The Year of the Sex Olympics
by Margret Kopala

Published in the Ottawa Citizen, May 6, 2006

The recently published Pornified: How Pornography is Transforming our Lives, Our Relationships, and Our Families adds to the growing list of commentary on the dangers of pornography but so far no commentator has taken this danger to the depths depicted in The Year of the Sex Olympics. Set in an all too (now) recognizable future, the 1968 BBC television drama described a society of ‘low drive’ masses pacified by nightly doses of televised pornography. When an accidental death during the sex Olympics awakens them from their satiated stupor, the die is cast. Real people in real life and death situations, The Live Life Show, would be the next hit.

The Year of the Sex Olympics revealed a society debased by lowest common denominator television programming and presciently anticipated today’s reality television. As a young University of Alberta graduate newly arrived on Britain’s shores, I arrogantly dismissed the popular media. After limited doses of Ed Sullivan, various family shows and assorted Canadiana, viewing The Year of the Sex Olympics in my London bedsitting room should have confirmed my worst fears. Instead it sent a chill down my spine and opened my eyes to the power of good television drama.

Today, that experience is but a lingering memory. Certainly there’s no shortage of good television drama exposing, as it does, the psychological and mythological angsts of our time. With boomers contemplating their mortality, it is no surprise, for instance, that corpses and their attentive medical examiners prove an endless source of fascination. But most is expertly rendered American, not Canadian, fare. And even though many of Canada’s greatest stories, historical and literary, remain unproduced for either television or film, a billion dollar industry, mostly government financed, is producing more heat than light.

According to Maclean’s veteran industry watcher, Brian Johnson, the English movie side has no audience and, “caught in a surreal maze of auteur dreams, bureaucratic nightmares and ritualized failure”, is in a severe crisis. Now Bev Oda, Canada Heritage’s new minister, is calling for yet another review of the CBC where recent program cancellations and a new appointment in arts and entertainment suggest CBC drama is in crisis as well.

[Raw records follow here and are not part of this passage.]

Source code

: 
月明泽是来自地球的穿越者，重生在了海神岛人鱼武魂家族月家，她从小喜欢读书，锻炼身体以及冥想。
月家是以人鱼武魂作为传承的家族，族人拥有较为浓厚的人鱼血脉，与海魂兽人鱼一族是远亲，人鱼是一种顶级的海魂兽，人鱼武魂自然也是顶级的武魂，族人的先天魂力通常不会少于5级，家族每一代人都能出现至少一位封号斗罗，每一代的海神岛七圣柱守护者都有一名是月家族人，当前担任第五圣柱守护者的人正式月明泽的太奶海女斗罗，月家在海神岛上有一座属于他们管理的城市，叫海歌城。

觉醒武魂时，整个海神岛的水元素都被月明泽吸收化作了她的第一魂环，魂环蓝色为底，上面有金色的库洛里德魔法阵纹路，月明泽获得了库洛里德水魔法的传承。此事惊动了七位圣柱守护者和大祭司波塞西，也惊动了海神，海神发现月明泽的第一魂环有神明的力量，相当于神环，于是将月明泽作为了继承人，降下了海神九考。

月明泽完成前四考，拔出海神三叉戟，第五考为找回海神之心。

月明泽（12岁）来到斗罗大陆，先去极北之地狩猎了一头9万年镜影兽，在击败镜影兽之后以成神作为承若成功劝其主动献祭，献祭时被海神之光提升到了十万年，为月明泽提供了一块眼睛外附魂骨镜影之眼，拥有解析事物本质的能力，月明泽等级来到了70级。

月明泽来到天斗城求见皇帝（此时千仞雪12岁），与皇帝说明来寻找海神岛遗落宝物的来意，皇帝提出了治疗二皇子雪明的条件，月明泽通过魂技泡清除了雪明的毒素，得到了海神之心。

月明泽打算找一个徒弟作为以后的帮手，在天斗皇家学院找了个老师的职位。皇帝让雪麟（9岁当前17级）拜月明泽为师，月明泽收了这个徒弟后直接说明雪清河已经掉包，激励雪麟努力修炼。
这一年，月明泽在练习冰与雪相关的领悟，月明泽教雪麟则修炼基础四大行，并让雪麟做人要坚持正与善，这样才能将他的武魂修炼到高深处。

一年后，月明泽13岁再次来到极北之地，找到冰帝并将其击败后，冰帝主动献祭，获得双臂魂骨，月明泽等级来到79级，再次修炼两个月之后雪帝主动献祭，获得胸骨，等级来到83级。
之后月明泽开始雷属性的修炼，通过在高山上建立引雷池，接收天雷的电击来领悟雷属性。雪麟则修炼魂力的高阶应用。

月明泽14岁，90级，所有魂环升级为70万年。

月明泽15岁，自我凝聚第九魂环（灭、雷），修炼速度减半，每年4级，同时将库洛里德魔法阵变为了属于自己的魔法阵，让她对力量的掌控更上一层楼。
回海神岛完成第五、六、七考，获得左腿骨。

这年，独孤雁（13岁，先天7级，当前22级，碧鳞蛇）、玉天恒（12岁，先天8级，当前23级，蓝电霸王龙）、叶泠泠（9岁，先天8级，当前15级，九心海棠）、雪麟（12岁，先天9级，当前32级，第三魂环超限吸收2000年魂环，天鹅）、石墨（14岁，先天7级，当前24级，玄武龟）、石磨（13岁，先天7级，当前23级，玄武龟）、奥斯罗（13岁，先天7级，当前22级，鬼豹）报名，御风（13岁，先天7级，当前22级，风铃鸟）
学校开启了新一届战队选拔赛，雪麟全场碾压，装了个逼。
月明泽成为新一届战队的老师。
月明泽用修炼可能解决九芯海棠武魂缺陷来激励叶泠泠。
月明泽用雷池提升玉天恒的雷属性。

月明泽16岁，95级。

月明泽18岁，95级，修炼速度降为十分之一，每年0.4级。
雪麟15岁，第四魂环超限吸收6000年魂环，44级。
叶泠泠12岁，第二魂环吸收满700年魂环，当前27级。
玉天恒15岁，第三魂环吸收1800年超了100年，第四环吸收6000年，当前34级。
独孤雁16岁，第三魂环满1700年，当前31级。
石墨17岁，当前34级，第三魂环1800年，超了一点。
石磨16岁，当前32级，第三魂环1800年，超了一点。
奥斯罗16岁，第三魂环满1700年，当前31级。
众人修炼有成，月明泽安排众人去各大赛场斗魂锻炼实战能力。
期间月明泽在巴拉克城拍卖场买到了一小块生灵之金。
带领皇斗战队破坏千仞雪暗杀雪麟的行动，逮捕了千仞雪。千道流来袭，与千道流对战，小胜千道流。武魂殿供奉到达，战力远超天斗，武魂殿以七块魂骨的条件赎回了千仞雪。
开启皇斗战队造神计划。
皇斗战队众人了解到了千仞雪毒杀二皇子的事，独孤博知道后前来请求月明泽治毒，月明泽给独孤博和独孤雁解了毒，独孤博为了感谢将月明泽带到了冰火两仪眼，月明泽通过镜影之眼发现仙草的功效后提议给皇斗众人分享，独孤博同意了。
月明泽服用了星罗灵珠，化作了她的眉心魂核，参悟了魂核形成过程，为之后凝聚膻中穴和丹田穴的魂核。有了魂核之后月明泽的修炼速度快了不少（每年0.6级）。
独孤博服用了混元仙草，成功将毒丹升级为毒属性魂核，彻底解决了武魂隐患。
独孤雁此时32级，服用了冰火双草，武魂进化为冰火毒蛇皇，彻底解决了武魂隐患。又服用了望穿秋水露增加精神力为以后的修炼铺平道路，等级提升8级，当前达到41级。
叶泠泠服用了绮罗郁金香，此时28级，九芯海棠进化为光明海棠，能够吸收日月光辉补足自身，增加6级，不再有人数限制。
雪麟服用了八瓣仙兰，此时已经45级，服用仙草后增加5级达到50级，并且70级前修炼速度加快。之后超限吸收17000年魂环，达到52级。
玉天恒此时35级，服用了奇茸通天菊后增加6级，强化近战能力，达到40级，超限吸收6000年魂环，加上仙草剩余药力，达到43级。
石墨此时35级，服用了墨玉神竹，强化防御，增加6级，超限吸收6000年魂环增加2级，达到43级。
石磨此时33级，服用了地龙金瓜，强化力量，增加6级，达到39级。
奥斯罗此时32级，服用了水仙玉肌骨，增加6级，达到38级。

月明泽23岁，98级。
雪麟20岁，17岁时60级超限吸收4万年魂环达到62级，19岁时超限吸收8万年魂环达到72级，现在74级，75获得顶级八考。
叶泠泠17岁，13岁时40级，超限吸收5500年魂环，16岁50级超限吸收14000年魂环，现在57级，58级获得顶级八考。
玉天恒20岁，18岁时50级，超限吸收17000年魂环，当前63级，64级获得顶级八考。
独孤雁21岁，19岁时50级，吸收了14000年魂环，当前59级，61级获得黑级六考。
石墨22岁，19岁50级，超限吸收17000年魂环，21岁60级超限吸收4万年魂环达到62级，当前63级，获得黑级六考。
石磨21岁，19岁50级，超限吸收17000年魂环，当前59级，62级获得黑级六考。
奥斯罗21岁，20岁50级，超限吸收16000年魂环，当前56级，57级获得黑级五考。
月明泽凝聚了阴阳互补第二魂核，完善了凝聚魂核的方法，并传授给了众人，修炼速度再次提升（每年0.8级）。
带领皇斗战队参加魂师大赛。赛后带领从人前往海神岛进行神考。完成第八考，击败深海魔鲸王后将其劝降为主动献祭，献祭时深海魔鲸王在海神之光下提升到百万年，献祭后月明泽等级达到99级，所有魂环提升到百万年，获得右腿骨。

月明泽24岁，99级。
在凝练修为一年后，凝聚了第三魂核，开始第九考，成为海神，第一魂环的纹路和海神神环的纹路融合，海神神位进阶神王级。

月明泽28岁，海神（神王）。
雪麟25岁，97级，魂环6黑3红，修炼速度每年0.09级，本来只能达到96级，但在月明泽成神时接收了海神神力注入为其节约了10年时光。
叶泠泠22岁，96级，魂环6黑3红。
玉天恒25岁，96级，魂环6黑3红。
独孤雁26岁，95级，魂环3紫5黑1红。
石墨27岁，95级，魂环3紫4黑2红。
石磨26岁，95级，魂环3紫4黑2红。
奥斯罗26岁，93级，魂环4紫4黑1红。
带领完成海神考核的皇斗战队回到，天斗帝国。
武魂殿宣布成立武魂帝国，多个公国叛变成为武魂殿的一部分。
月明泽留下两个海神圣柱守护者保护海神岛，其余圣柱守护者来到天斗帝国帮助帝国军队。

In drama, the television and film industries are inextricably linked so the question is why bother with another review of the CBC? Any conclusions will likely reprise calls for an end to arbitrary cuts that keep it a state of uncertainty and, in any case, a comprehensive review of the mandates of the CBC, Telefilm and the National Film Board was delivered in 1996. Flawed only to the extent its recommendations didn’t go far enough (that old warhorse, the NFB, should be put out to pasture), its most important, principled recommendations - that the CBC be independently financed and its commercial advertising activities phased out - were ignored.

In 1968, the world heard the last gasp of an empire in decline even as the voices of a new generation rose in protest against reactionary forces everywhere. In Britain, the Beatles and Carnaby Street had peaked while the residual Commonwealth hordes of which I was a part settled in.

The British Broadcasting Corporation - still bearing the stamp of Lord Reith, its first General Manager - set the world standard for public broadcasting and for everything else, from journalistic impartiality and grammar to creating an educated electorate. Mostly, Reith insisted the BBC be free from political interference which was only possible with a revenue base separate from government and commercial interests.

Cutting edge drama offset the orderly worlds of Upstairs, Downstairs and the Forsyte Saga. Later, when the film industry died, Channel 4 became the new outlet for new programmers and filmmakers.

With a population of 55 million and deep literary and theatrical traditions, Britain had an exhaustible talent pool for its two public and one commercial television channels. Inevitably, some would rise to greatness. The strength of this and other British institutions would also help stabilize a time of major demographic and other shifts. Today, in Canada, with a population of 32 million still undergoing major shifts, we expect our multitudinous broadcasters, conglomerates, specialty programmers and a struggling film industry supported by a maze of agencies and programs to produce quality drama regularly.

This is dreaming in Technicolour. With the British model more relevant than ever to our needs, it is time to consolidate our resources in the CBC.


MARGRET KOPALA’s column on western perspectives appears every other week.